In the good providence of God, being invited by all the curates to establish temperance societies among their people, I had the sad opportunity, as no priest ever had in Canada, to know the secret and public scandals of each parish. When I went to the Eboulements, on the north side of the river, invited by the Rev. Noel Toussignant, I learned from the very lips of that young priest, and the ex-priest, Tetreau, the history of the most shameful scandals.

In 1830, a young priest of Quebec, called Derome, had fallen in love with one of his young female penitents of Vercheres, where he had preached a few days, and he had persuaded her to follow him to the parsonage of Quebec. The better to conceal their iniquity from the public, he persuaded his victim to dress herself as a young man, and throw her dress into the river, to make her parents and the whole parish believe that she was drowned. I had seen her many times at the parsonage of Quebec, under the name of Joseph, and had much admired her refined manners, though more than once I was very much inclined to think that the smart Joseph was no one else than a lost girl. But the respect I had for the curate of Quebec (who was the coadjutor of the bishop) and his young vicars, caused me to reject those suspicions as unfounded. However, many, even among the first citizens of the city, had the same suspicions, and they pressed me to go to the coadjutor and warn him; but I refused, and told those gentlemen to do that delicate work themselves, and they did it.
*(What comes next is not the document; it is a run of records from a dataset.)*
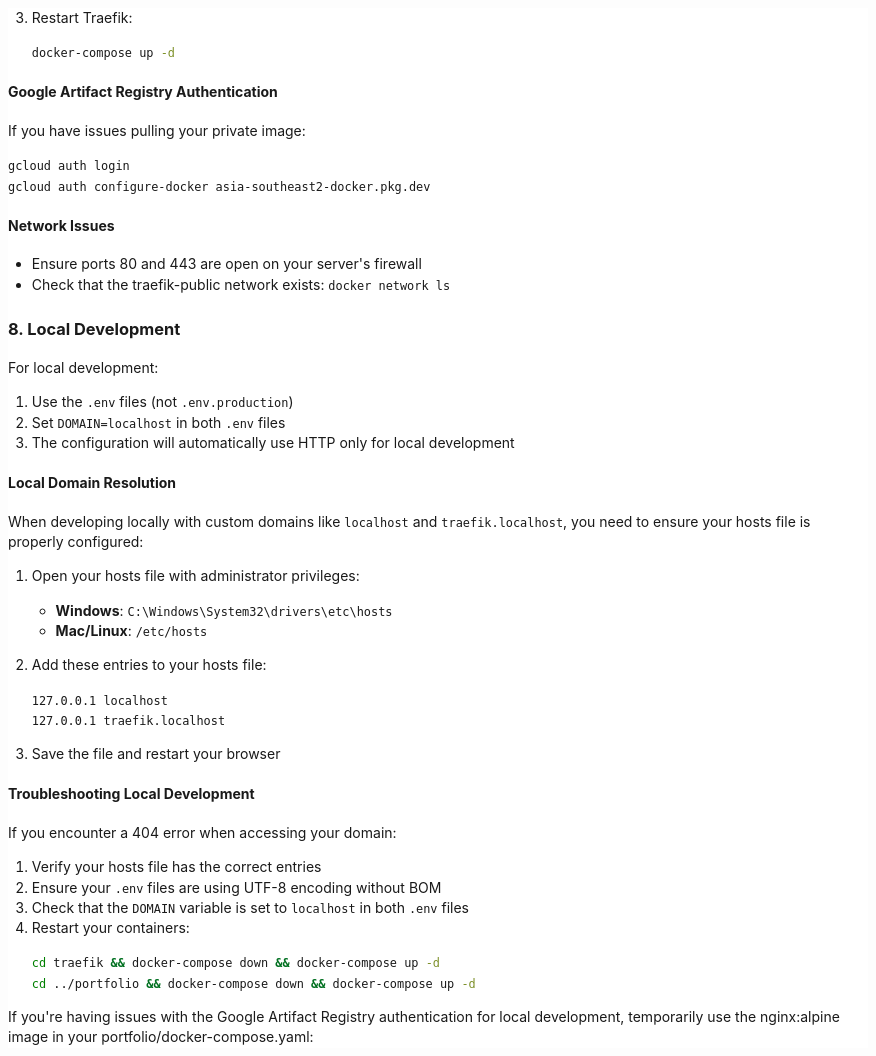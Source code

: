 3. Restart Traefik:
   ```bash
   docker-compose up -d
   ```

#### Google Artifact Registry Authentication

If you have issues pulling your private image:

```bash
gcloud auth login
gcloud auth configure-docker asia-southeast2-docker.pkg.dev
```

#### Network Issues

- Ensure ports 80 and 443 are open on your server's firewall
- Check that the traefik-public network exists: `docker network ls`

### 8. Local Development

For local development:
1. Use the `.env` files (not `.env.production`)
2. Set `DOMAIN=localhost` in both `.env` files
3. The configuration will automatically use HTTP only for local development

#### Local Domain Resolution

When developing locally with custom domains like `localhost` and `traefik.localhost`, you need to ensure your hosts file is properly configured:

1. Open your hosts file with administrator privileges:
   - **Windows**: `C:\Windows\System32\drivers\etc\hosts`
   - **Mac/Linux**: `/etc/hosts`

2. Add these entries to your hosts file:
   ```
   127.0.0.1 localhost
   127.0.0.1 traefik.localhost
   ```

3. Save the file and restart your browser

#### Troubleshooting Local Development

If you encounter a 404 error when accessing your domain:

1. Verify your hosts file has the correct entries
2. Ensure your `.env` files are using UTF-8 encoding without BOM
3. Check that the `DOMAIN` variable is set to `localhost` in both `.env` files
4. Restart your containers:
   ```bash
   cd traefik && docker-compose down && docker-compose up -d
   cd ../portfolio && docker-compose down && docker-compose up -d
   ```

If you're having issues with the Google Artifact Registry authentication for local development, temporarily use the nginx:alpine image in your portfolio/docker-compose.yaml:
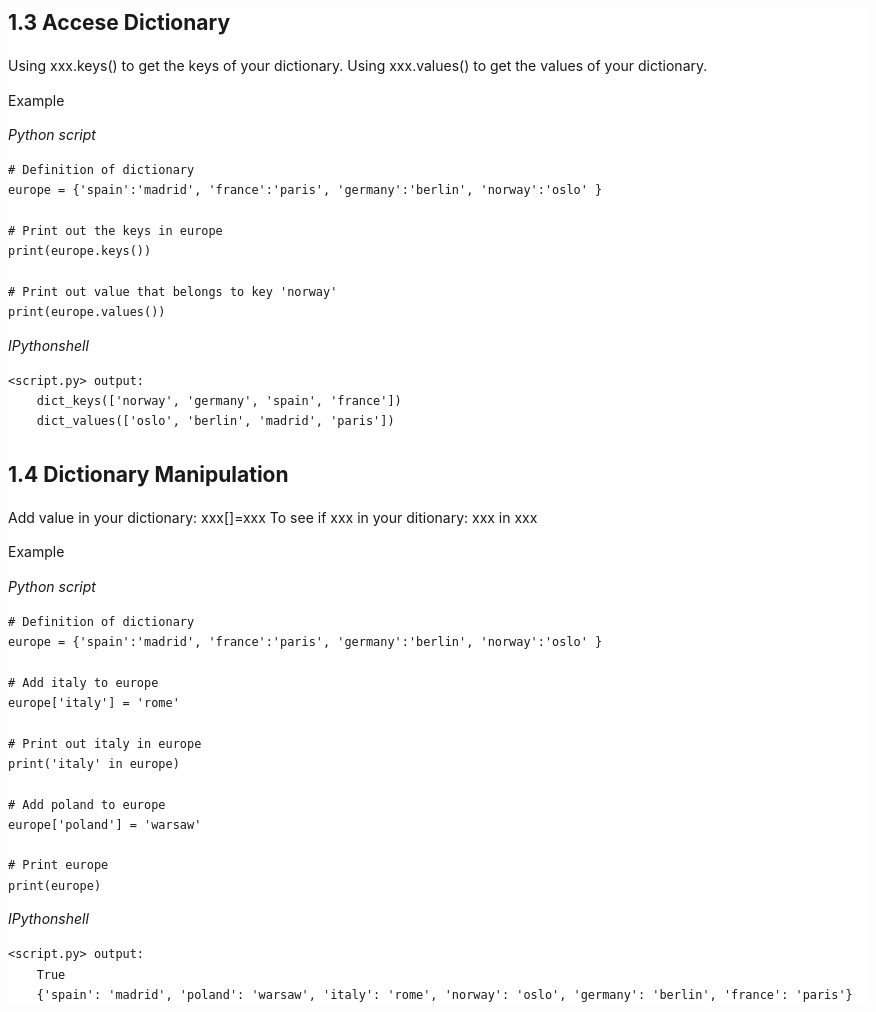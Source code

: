1.3 Accese Dictionary
---

Using xxx.keys() to get the keys of your dictionary.
Using xxx.values() to get the values of your dictionary.

Example

*Python script*
```
# Definition of dictionary
europe = {'spain':'madrid', 'france':'paris', 'germany':'berlin', 'norway':'oslo' }

# Print out the keys in europe
print(europe.keys())

# Print out value that belongs to key 'norway'
print(europe.values())
```

*IPythonshell*
```
<script.py> output:
    dict_keys(['norway', 'germany', 'spain', 'france'])
    dict_values(['oslo', 'berlin', 'madrid', 'paris'])
```

1.4 Dictionary Manipulation
---

Add value in your dictionary: xxx[]=xxx
To see if xxx in your ditionary: xxx in xxx

Example

*Python script*
```
# Definition of dictionary
europe = {'spain':'madrid', 'france':'paris', 'germany':'berlin', 'norway':'oslo' }

# Add italy to europe
europe['italy'] = 'rome'

# Print out italy in europe
print('italy' in europe)

# Add poland to europe
europe['poland'] = 'warsaw'

# Print europe
print(europe)
```

*IPythonshell*
```
<script.py> output:
    True
    {'spain': 'madrid', 'poland': 'warsaw', 'italy': 'rome', 'norway': 'oslo', 'germany': 'berlin', 'france': 'paris'}
```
The position of that high dignitary and his vicar was not then a very agreeable one. Their bark had evidently drifted into dangerous waters. To keep Joseph among themselves was impossible, after the friendly advice from such high quarters, and to dismiss him was not less dangerous. He knew too well how the curate of Quebec, with his vicars, were keeping their vows of celibacy, to dismiss him without danger to themselves; a single word from his lips would destroy them. Happily, for them, Mr. Clement, then curate of the Eboulements, was in search of such a servant, and took him to his parsonage, after persuading the bishop-coadjutor to give Joseph a large sum of money to seal his lips.

Things went on pretty smoothly between Joseph and the priest for several years, till some suspicions arose in the minds of the sharp-sighted people of the parish, who told the curate that it would be safer and more honorable for him to get rid of his servant. In order to put an end to those suspicions, and to retain him in the parsonage, the curate persuaded him to marry the daughter of a poor neighbor.

The three bans were published, and the two girls were duly married by the curate, who continued his criminal intimacies, in the hope that no one would trouble him any more on that subject. But not long after he was removed to La Petite Riviere, and in 1838, the Rev. M. Tetreau was appointed curate of the Eboulements. This new priest, knowing nothing of the abominations which his predecessor had practiced, continued to employ Joseph. One day, when Joseph was working at the gate of the parsonage, in the presence of several people, a stranger came and asked him if Mr. Tetreau was at home.

“Yes, sir, Mr. Curate is at home,” answered Joseph; “but as you seem a stranger to the place, would you allow me to ask you from what parish you come?”

“I am not ashamed of my parish,” answered the stranger. “I come from Vercheres.”

At the word “Vercheres,” Joseph turned so pale that the stranger was puzzled. He looked carefully at him, and exclaimed:

“Oh! my God! What do I see here? Genevieve! Genevieve! over whom we have mourned so long as drowned! Here you are, disguised as a man!”

“Dear uncle” (it was her uncle); “for God’s sake, not a word more here!”